As employees of Johns Hopkins Medicine, we all have the ability and responsibility to ensure our patients receive the safest and highest quality of care possible. We know the most powerful and effective way to ensure quality of care is to hold our peers accountable for performing best safety practices, every day, in every interaction.

This can mean reminding individuals to wash their hands before entering a patient’s room or speaking up if we see a potential harm. This can be challenging and even uncomfortable for us to do. But these acts of leadership and courage help us prevent harm. It only takes one individual to inspire an entire group to actively participate in patient safety.

How can I become more involved in patient safety and quality improvement initiatives?

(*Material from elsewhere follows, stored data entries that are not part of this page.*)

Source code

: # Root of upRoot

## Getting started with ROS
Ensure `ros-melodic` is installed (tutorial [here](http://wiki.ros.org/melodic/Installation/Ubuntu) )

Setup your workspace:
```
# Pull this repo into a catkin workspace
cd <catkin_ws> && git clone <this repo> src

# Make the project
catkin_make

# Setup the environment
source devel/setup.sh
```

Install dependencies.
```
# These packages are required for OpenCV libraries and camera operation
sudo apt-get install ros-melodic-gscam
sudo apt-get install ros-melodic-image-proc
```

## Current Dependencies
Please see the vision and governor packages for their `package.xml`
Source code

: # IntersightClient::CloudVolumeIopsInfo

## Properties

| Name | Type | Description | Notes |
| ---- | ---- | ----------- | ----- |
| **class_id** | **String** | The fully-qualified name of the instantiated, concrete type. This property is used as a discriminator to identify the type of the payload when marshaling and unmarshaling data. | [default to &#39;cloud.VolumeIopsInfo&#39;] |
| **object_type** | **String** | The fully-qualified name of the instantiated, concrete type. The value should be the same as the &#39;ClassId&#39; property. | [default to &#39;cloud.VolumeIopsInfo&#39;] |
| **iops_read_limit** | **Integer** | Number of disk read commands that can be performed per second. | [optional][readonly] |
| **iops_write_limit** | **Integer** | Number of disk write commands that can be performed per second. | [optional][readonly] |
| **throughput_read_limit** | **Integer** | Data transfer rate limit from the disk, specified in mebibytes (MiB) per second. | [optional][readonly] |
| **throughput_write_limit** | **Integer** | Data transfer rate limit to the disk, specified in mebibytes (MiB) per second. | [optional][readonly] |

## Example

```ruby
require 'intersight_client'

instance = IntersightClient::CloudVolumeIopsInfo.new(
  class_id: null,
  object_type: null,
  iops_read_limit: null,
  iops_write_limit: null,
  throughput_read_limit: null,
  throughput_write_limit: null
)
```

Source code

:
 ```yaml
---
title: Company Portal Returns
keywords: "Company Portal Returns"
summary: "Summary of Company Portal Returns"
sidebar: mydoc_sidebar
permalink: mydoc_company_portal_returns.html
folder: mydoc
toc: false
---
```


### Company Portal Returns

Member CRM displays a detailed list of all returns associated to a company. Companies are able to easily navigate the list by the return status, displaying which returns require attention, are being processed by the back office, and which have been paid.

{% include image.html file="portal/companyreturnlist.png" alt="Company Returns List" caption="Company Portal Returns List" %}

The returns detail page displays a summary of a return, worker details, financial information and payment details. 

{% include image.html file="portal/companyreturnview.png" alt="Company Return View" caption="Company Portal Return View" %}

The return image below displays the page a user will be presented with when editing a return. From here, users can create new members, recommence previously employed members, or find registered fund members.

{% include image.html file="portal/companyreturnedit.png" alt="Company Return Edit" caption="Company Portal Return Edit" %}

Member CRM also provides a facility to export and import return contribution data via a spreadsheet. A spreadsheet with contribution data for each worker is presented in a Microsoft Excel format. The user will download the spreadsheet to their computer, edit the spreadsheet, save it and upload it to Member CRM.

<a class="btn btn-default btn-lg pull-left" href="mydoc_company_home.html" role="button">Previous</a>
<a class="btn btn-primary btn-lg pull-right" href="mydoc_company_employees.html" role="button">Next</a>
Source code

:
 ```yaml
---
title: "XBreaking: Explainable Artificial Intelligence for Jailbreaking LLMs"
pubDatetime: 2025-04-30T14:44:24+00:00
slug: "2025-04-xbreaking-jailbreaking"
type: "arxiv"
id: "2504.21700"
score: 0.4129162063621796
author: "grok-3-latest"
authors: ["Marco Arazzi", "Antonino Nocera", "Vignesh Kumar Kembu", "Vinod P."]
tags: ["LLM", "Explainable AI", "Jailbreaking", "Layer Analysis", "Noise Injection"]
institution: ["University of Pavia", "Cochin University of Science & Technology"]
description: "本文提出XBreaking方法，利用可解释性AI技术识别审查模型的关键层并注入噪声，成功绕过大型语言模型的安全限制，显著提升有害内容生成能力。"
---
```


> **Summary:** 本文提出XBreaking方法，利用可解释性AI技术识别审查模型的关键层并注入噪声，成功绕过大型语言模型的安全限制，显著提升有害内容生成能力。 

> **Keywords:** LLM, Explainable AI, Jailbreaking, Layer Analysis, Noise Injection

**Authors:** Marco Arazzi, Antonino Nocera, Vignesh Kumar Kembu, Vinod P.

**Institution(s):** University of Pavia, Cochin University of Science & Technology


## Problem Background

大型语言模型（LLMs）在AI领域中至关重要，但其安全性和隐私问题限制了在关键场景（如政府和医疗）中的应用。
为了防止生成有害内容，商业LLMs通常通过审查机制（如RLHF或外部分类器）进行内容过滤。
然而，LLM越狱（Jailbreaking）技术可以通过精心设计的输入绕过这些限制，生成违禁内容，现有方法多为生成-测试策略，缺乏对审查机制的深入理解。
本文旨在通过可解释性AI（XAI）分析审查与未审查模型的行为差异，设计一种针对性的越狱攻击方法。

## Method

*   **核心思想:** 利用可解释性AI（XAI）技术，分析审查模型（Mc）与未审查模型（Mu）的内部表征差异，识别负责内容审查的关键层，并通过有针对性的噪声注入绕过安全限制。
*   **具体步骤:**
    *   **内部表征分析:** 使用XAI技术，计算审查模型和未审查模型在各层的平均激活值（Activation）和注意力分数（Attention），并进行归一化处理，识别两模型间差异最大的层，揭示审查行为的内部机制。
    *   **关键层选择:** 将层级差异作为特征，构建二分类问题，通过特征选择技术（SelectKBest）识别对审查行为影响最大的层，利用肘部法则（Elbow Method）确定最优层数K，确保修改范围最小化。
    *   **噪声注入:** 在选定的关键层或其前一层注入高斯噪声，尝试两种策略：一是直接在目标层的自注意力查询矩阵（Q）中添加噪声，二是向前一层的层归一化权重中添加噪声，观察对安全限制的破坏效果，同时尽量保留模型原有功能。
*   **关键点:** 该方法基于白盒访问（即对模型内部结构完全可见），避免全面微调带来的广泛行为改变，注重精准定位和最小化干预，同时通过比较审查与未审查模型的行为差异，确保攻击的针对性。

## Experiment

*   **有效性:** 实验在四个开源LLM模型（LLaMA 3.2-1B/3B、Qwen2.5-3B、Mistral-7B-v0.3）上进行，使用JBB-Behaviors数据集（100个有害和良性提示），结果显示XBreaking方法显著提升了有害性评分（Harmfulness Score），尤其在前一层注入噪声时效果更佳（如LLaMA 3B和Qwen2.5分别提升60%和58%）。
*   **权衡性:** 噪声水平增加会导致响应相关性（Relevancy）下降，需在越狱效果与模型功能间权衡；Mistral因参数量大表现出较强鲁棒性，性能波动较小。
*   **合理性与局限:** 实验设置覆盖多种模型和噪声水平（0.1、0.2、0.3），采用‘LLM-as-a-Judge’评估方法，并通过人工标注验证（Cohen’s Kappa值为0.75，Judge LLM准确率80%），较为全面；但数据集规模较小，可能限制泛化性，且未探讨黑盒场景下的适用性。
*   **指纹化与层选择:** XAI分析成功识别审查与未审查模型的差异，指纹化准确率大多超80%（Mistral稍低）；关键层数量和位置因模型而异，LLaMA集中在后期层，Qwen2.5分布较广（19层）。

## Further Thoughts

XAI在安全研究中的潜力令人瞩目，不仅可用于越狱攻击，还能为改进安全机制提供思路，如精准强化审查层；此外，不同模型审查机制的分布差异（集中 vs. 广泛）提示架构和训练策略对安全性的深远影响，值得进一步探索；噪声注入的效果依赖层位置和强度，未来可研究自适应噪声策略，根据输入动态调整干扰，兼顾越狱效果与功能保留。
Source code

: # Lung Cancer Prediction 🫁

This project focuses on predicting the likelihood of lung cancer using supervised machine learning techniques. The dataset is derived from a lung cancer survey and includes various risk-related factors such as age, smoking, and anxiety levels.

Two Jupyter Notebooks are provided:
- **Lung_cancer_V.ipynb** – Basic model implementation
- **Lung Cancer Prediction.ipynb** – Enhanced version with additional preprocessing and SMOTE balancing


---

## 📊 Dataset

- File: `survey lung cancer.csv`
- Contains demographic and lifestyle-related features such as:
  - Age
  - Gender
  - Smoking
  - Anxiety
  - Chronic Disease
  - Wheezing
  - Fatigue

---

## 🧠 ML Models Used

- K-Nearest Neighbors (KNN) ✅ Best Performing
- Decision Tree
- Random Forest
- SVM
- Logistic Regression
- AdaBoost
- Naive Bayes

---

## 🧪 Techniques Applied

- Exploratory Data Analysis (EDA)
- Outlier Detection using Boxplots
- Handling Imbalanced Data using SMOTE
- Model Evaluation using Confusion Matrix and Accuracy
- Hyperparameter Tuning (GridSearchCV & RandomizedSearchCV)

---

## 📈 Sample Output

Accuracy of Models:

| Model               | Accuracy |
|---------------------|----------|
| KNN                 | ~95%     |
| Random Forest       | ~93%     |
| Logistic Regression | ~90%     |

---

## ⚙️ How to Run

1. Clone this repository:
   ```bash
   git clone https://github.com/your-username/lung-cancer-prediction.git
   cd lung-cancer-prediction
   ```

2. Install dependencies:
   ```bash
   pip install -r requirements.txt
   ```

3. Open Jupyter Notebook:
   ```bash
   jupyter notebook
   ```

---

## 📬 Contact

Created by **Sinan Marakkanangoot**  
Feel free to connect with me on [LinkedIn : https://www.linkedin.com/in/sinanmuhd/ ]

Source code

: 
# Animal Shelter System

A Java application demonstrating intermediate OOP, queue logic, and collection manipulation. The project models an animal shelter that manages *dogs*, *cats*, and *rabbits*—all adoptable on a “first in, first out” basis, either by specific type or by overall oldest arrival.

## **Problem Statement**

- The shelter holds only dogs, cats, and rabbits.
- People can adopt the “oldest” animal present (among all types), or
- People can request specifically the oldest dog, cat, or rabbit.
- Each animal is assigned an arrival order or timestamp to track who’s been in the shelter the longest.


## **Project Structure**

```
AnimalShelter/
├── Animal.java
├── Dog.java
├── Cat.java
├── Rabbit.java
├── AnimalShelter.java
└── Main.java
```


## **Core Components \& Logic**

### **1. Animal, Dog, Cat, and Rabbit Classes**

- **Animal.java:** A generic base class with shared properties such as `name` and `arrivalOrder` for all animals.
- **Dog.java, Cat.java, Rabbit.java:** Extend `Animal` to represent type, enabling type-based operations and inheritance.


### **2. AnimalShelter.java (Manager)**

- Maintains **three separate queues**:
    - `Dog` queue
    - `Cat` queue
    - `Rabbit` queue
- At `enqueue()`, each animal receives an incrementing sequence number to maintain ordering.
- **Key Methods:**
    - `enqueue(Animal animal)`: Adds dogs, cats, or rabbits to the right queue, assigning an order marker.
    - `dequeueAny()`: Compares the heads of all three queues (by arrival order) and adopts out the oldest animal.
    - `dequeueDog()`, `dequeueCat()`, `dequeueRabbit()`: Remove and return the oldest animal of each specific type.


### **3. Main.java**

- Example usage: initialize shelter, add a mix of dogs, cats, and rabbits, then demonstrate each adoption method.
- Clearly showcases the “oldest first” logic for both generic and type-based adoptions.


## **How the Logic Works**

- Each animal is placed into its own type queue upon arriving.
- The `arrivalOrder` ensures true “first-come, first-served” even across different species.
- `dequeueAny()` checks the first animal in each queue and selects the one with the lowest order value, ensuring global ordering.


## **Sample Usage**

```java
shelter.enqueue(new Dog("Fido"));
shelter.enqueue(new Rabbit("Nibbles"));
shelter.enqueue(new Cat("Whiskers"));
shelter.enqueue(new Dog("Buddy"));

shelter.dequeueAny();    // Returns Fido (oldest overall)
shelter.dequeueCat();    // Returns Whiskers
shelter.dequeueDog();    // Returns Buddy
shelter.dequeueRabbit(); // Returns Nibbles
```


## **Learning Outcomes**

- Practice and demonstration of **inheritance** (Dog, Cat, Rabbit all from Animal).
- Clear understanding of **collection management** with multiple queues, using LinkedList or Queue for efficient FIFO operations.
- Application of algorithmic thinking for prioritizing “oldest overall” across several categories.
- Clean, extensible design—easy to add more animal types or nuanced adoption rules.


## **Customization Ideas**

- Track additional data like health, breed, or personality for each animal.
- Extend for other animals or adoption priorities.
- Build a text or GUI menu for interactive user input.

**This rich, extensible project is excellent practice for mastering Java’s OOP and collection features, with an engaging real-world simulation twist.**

Connect with your institution’s quality and safety departments to learn more about efforts most relevant to you.

You can also use the Armstrong Institute’s website to learn about the numerous opportunities available to the Johns Hopkins community to deepen their involvement in patient safety and quality improvement initiatives. These include:

  • Training and education opportunities, including workshops, team training programs, e-learning, Grand Rounds presentations, fellowships and certificate programs.
  • Support for patient safety and quality work through such efforts as a small grants program.

Learn more about your organization’s CUSP program and get involved.

You can also join or start a clinical community. These are peer-driven groups that collaborate across Johns Hopkins Medicine to improve care in focused areas.